Martin Banks, Personal Computer World 10/88 - checked
Banks' Statement
October 1988
Right, hands up anyone who knows how long a piece of string is? No, don't giggle, this is an important question for anyone in the computer business, be you maker, supplier or user. Knowing how long a piece of string is, or more importantly, YOUR piece of string, can be vital to your standing in the world.
After all, if YOUR piece of string is only a few inches long, and is made up of only a dozen or so strands, it is going to be no match for mine, which is 17,000 miles long and is made of 25,000 lengths of quarter inch diameter tempered steel. I am, by obvious definition, much more 'stringworthy' than you.
This is exceptionally good for my ego, which is (as those who know will readily testify) a weak and delicate creature that is as easily bruised as a apple falling from a tree.
It is, however, not always particularly good for my relationship with the rest of the world. For instance, having such a stupendously wonderful piece of string is of little value if what I really need to do is wrap up a rather small and insignificant parcel. Somehow, your piece of string, woefully inadequate as it is, will actually be more appropriate to life than mine.
The same analogy can be applied to a great many different aspects of life, not least of which is the personal computer. It is rather sad to see it happening, but measurement, and the associated machismo which always seems to attend it, is creeping rapidly into PC ownership.
It has long been present in the overall computer business, especially at the mainframe and minicomputer end of the scale. The most common form of measurement has been the MIPS, which stands for Millions of Instructions Per Second. This would seem to be a nice, clear way of measuring the capabilities of different computers.

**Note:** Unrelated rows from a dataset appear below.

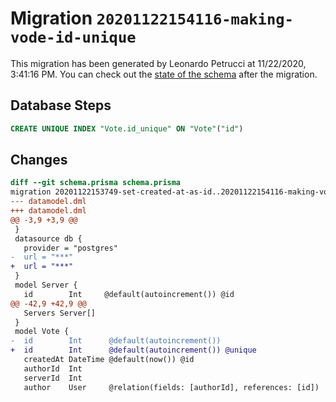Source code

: # Migration `20201122154116-making-vode-id-unique`

This migration has been generated by Leonardo Petrucci at 11/22/2020, 3:41:16 PM.
You can check out the [state of the schema](./schema.prisma) after the migration.

## Database Steps

```sql
CREATE UNIQUE INDEX "Vote.id_unique" ON "Vote"("id")
```

## Changes

```diff
diff --git schema.prisma schema.prisma
migration 20201122153749-set-created-at-as-id..20201122154116-making-vode-id-unique
--- datamodel.dml
+++ datamodel.dml
@@ -3,9 +3,9 @@
 }
 datasource db {
   provider = "postgres"
-  url = "***"
+  url = "***"
 }
 model Server {
   id        Int     @default(autoincrement()) @id
@@ -42,9 +42,9 @@
   Servers Server[]
 }
 model Vote {
-  id        Int      @default(autoincrement())
+  id        Int      @default(autoincrement()) @unique
   createdAt DateTime @default(now()) @id
   authorId  Int
   serverId  Int
   author    User     @relation(fields: [authorId], references: [id])
```


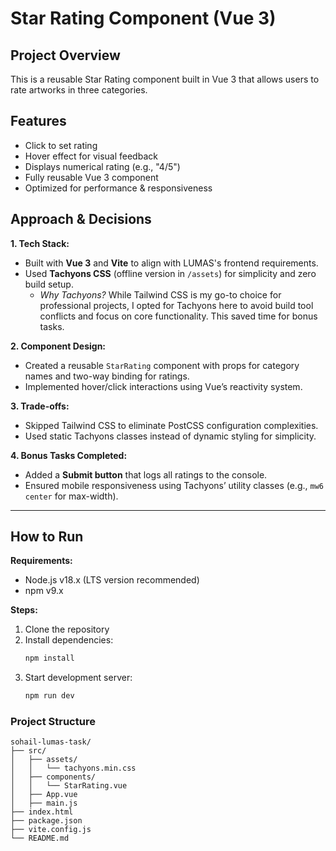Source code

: # Star Rating Component (Vue 3)

## Project Overview
This is a reusable Star Rating component built in Vue 3 that allows users to rate artworks in three categories.

## Features
- Click to set rating
- Hover effect for visual feedback
- Displays numerical rating (e.g., "4/5")
- Fully reusable Vue 3 component
- Optimized for performance & responsiveness

## Approach & Decisions
**1. Tech Stack:**
- Built with **Vue 3** and **Vite** to align with LUMAS's frontend requirements.
- Used **Tachyons CSS** (offline version in `/assets`) for simplicity and zero build setup.
  - *Why Tachyons?* While Tailwind CSS is my go-to choice for professional projects, I opted for Tachyons here to avoid build tool conflicts and focus on core functionality. This saved time for bonus tasks.

**2. Component Design:**
- Created a reusable `StarRating` component with props for category names and two-way binding for ratings.
- Implemented hover/click interactions using Vue’s reactivity system.

**3. Trade-offs:**
- Skipped Tailwind CSS to eliminate PostCSS configuration complexities.
- Used static Tachyons classes instead of dynamic styling for simplicity.

**4. Bonus Tasks Completed:**
- Added a **Submit button** that logs all ratings to the console.
- Ensured mobile responsiveness using Tachyons’ utility classes (e.g., `mw6 center` for max-width).

---

## How to Run
**Requirements:**
- Node.js v18.x (LTS version recommended)
- npm v9.x

**Steps:**
1. Clone the repository  
2. Install dependencies:  
   ```bash
   npm install
3. Start development server: 
   ```bash
   npm run dev

### Project Structure
```plaintext
sohail-lumas-task/
├── src/
│   ├── assets/
│   │   └── tachyons.min.css
│   ├── components/
│   │   └── StarRating.vue
│   ├── App.vue
│   ├── main.js
├── index.html
├── package.json
├── vite.config.js
└── README.md
```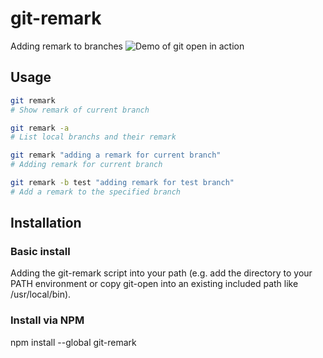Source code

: # git-remark

Adding remark to branches
![Demo of git open in action](https://user-images.githubusercontent.com/32826174/193486546-7a3143ea-b362-4996-87df-53a6d39233c2.png)

## Usage

```bash
git remark
# Show remark of current branch

git remark -a
# List local branchs and their remark

git remark "adding a remark for current branch"
# Adding remark for current branch

git remark -b test "adding remark for test branch"
# Add a remark to the specified branch
```

## Installation

### Basic install

Adding the git-remark script into your path (e.g. add the directory to your PATH environment or copy git-open into an existing included path like /usr/local/bin).

### Install via NPM

npm install --global git-remark
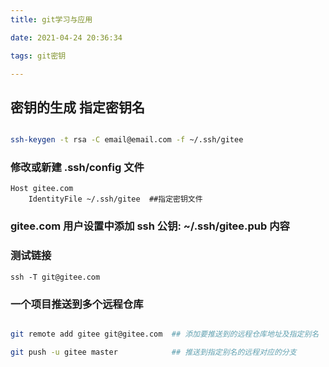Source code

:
 ```yaml
---
title: git学习与应用

date: 2021-04-24 20:36:34

tags: git密钥

---
```


## 密钥的生成  指定密钥名

```bash

ssh-keygen -t rsa -C email@email.com -f ~/.ssh/gitee

```
### 修改或新建 .ssh/config  文件
```
Host gitee.com
    IdentityFile ~/.ssh/gitee  ##指定密钥文件

```
### gitee.com 用户设置中添加 ssh 公钥:  ~/.ssh/gitee.pub 内容

### 测试链接

``` 
ssh -T git@gitee.com

```

### 一个项目推送到多个远程仓库

```bash

git remote add gitee git@gitee.com  ## 添加要推送到的远程仓库地址及指定别名

git push -u gitee master            ## 推送到指定别名的远程对应的分支

```








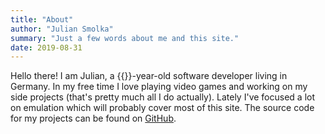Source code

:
 ```yaml
---
title: "About"
author: "Julian Smolka"
summary: "Just a few words about me and this site."
date: 2019-08-31
---
```

Hello there! I am Julian, a {{<age>}}-year-old software developer living in Germany. In my free time I love playing video games and working on my side projects (that's pretty much all I do actually). Lately I've focused a lot on emulation which will probably cover most of this site. The source code for my projects can be found on [GitHub](https://github.com/jsmolka).
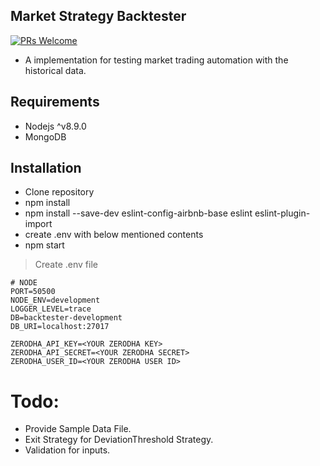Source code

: ## Market Strategy Backtester

[![PRs Welcome](https://img.shields.io/badge/prs-welcome-brightgreen.svg?style=flat-square)](http://makeapullrequest.com)

- A implementation for testing market trading automation with the historical data.

## Requirements

- Nodejs ^v8.9.0
- MongoDB

## Installation

* Clone repository
* npm install
* npm install --save-dev eslint-config-airbnb-base eslint eslint-plugin-import
* create .env with below mentioned contents
* npm start

> Create .env file

```
# NODE
PORT=50500
NODE_ENV=development
LOGGER_LEVEL=trace
DB=backtester-development
DB_URI=localhost:27017

ZERODHA_API_KEY=<YOUR ZERODHA KEY>
ZERODHA_API_SECRET=<YOUR ZERODHA SECRET>
ZERODHA_USER_ID=<YOUR ZERODHA USER ID>
```

# Todo:

- Provide Sample Data File.
- Exit Strategy for DeviationThreshold Strategy.
- Validation for inputs.
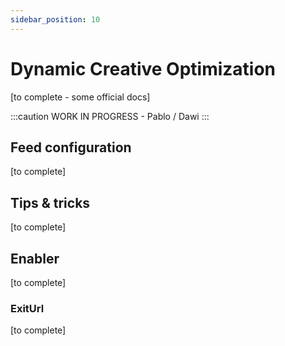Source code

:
 ```yaml
---
sidebar_position: 10
---
```


# Dynamic Creative Optimization

[to complete - some official docs]

:::caution
WORK IN PROGRESS - Pablo / Dawi
:::

## Feed configuration
[to complete]

## Tips & tricks
[to complete]

## Enabler
[to complete]

### ExitUrl
[to complete]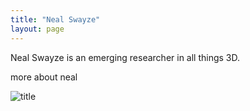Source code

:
 ```yaml
---
title: "Neal Swayze"
layout: page
---
```


Neal Swayze is an emerging researcher in all things 3D. 

more about neal

![title](/lab_projects_photos/gedi_project_photos/vogeler_headshot.jpg)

Yet it isn't, and it can't be. There is also the problem of the additional consideration in deciding whether such a thing is relevant to anybody in the whole wide world except the marketing departments of computer manufacturers.
In the world of IBM mainframes or DEC minicomputers it can make a certain amount of sense to measure the performance of a computer in MIPS, for at least one is measuring like with like. In that context it is possible to get some guide between a DEC VAX 11/780 and a VAX 8600, for example, for the machines have the same architecture, the same instruction set, and the same operating system.
Even here, though, there can be problems. Specific applications can have their effect, and a VAX with much larger disk capacity or faster access disk drives may be faster in overall operation than a VAX with a notionally faster processor speed but slower peripherals.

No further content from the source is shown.